Leonard Keller had just turned nineteen when he was drafted in the spring of 1966. He completed basic training at Fort Campbell, Kentucky, went on to advanced infantry training at Fort Polk, Louisiana, then joined the 60th Infantry in Vietnam. When he arrived that summer, he experienced culture shock. The sights, sounds, and smells made him feel that he was on a different planet. His unit was stationed in the Mekong Delta. Keller’s days took on a predictable rhythm: going out “into the bush” by helicopter or boat for several days on a reconnaissance mission, then returning to base for a day of rest and relaxation, then out into the field again. But constant firefights with the enemy kept things interesting. 
On May 2, 1967, another U.S. infantry company was ambushed by the Vietcong in an area near the Ap Bac Zone, and Private First Class Keller’s unit went to the rescue. Soon after it was dropped off by helicopter, heavy fire erupted from enemy bunkers and snipers in surrounding trees. The killed and wounded from the other American company were sprawled on the ground. His own unit was also taking casualties. As he heard voices yelling, “Retreat!” Keller became angry and called out, “Let’s go get them!” to an American named Ray. The two of them charged the enemy. Carrying an M-60 machine gun and belts of ammunition looped over his shoulders, Keller killed a Vietcong soldier in his path. Clambering up onto a dike with Ray, he began a systematic assault on a series of enemy bunkers. First Keller laid down a base of fire, and then his comrade lobbed grenades into an enemy position.
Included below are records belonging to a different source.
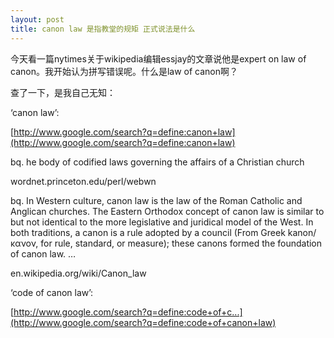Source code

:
 ```yaml
---
layout: post
title: canon law 是指教堂的规矩 正式说法是什么
---
```


今天看一篇nytimes关于wikipedia编辑essjay的文章说他是expert on law of canon。我开始认为拼写错误呢。什么是law of canon啊？

查了一下，是我自己无知：

‘canon law’:

[http://www.google.com/search?q=define:canon+law](http://www.google.com/search?q=define:canon+law)

bq. he body of codified laws governing the affairs of a Christian church

wordnet.princeton.edu/perl/webwn

bq. In Western culture, canon law is the law of the Roman Catholic and Anglican churches. The Eastern Orthodox concept of canon law is similar to but not identical to the more legislative and juridical model of the West. In both traditions, a canon is a rule adopted by a council (From Greek kanon/κανον, for rule, standard, or measure); these canons formed the foundation of canon law. …

en.wikipedia.org/wiki/Canon_law

‘code of canon law’:

[http://www.google.com/search?q=define:code+of+c...](http://www.google.com/search?q=define:code+of+canon+law)
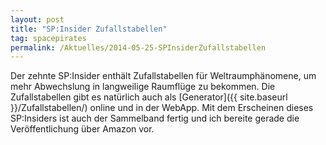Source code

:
 ```yaml
---
layout: post
title: "SP:Insider Zufallstabellen"
tag: spacepirates
permalink: /Aktuelles/2014-05-25-SPInsiderZufallstabellen
---
```


Der zehnte SP:Insider enthält Zufallstabellen für Weltraumphänomene, um mehr Abwechslung in langweilige Raumflüge zu bekommen. Die Zufallstabellen gibt es natürlich auch als [Generator]({{ site.baseurl }}/Zufallstabellen/) online und in der WebApp. Mit dem Erscheinen dieses SP:Insiders ist auch der Sammelband fertig und ich bereite gerade die Veröffentlichung über Amazon vor.

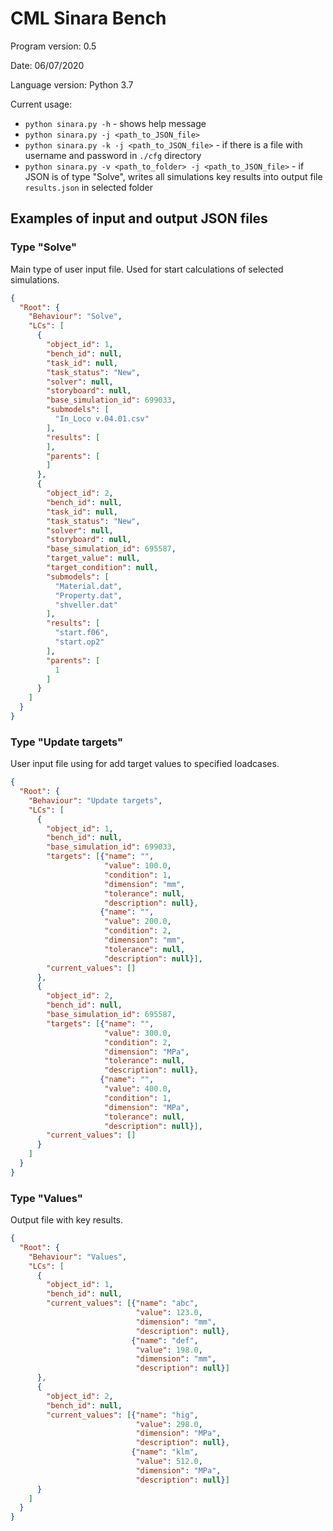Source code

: # CML Sinara Bench

Program version: 0.5

Date: 06/07/2020

Language version: Python 3.7

Current usage:
* `python sinara.py -h` - shows help message
* `python sinara.py -j <path_to_JSON_file>`
* `python sinara.py -k -j <path_to_JSON_file>` - if there is a file with username and password in `./cfg` directory
* `python sinara.py -v <path_to_folder> -j <path_to_JSON_file>` - if JSON is of type "Solve", writes all simulations key results into output file `results.json` in selected folder

## Examples of input and output JSON files

### Type "Solve"
Main type of user input file. Used for start calculations of selected simulations.
```json
{
  "Root": {
    "Behaviour": "Solve",
    "LCs": [
      {
        "object_id": 1,
        "bench_id": null,
        "task_id": null,
        "task_status": "New",
        "solver": null,
        "storyboard": null,
        "base_simulation_id": 699033,
        "submodels": [
          "In_Loco v.04.01.csv"
        ],
        "results": [
        ],
        "parents": [
        ]
      },
      {
        "object_id": 2,
        "bench_id": null,
        "task_id": null,
        "task_status": "New",
        "solver": null,
        "storyboard": null,
        "base_simulation_id": 695587,
        "target_value": null,
        "target_condition": null,
        "submodels": [
          "Material.dat",
          "Property.dat",
          "shveller.dat"
        ],
        "results": [
          "start.f06",
          "start.op2"
        ],
        "parents": [
          1
        ]
      }
    ]
  }
}
```

### Type "Update targets"
User input file using for add target values to specified loadcases.
```json
{
  "Root": {
    "Behaviour": "Update targets",
    "LCs": [
      {
        "object_id": 1,
        "bench_id": null,
        "base_simulation_id": 699033,
        "targets": [{"name": "",
                     "value": 100.0,
                     "condition": 1,
                     "dimension": "mm",
                     "tolerance": null,
                     "description": null},
                    {"name": "",
                     "value": 200.0,
                     "condition": 2,
                     "dimension": "mm",
                     "tolerance": null,
                     "description": null}],
        "current_values": []
      },
      {
        "object_id": 2,
        "bench_id": null,
        "base_simulation_id": 695587,
        "targets": [{"name": "",
                     "value": 300.0,
                     "condition": 2,
                     "dimension": "MPa",
                     "tolerance": null,
                     "description": null},
                    {"name": "",
                     "value": 400.0,
                     "condition": 1,
                     "dimension": "MPa",
                     "tolerance": null,
                     "description": null}],
        "current_values": []
      }
    ]
  }
}
```

### Type "Values"
Output file with key results.
```json
{
  "Root": {
    "Behaviour": "Values",
    "LCs": [
      {
        "object_id": 1,
        "bench_id": null,
        "current_values": [{"name": "abc",
                            "value": 123.0,
                            "dimension": "mm",
                            "description": null}, 
                           {"name": "def",
                            "value": 198.0,
                            "dimension": "mm",
                            "description": null}]
      },
      {
        "object_id": 2,
        "bench_id": null,
        "current_values": [{"name": "hig",
                            "value": 298.0,
                            "dimension": "MPa",
                            "description": null}, 
                           {"name": "klm",
                            "value": 512.0,
                            "dimension": "MPa",
                            "description": null}]
      }
    ]
  }
}
```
Then it was Keller’s turn to throw the grenades while Ray provided him with covering fire. After they had taken out three more North Vietnamese positions, they continued their ferocious two-man fight against the enemy despite continuous withering fire. They were able to destroy four more North Vietnamese bunkers before their assault carried them into the tree line beyond the bunkers. There, enemy snipers who had been exacting a heavy toll on the American force climbed down from their firing positions and ran away. Eventually, the entire North Vietnamese force broke ranks and withdrew. Out of ammunition, Keller returned to his unit and helped load wounded GIs onto helicopters for evacuation.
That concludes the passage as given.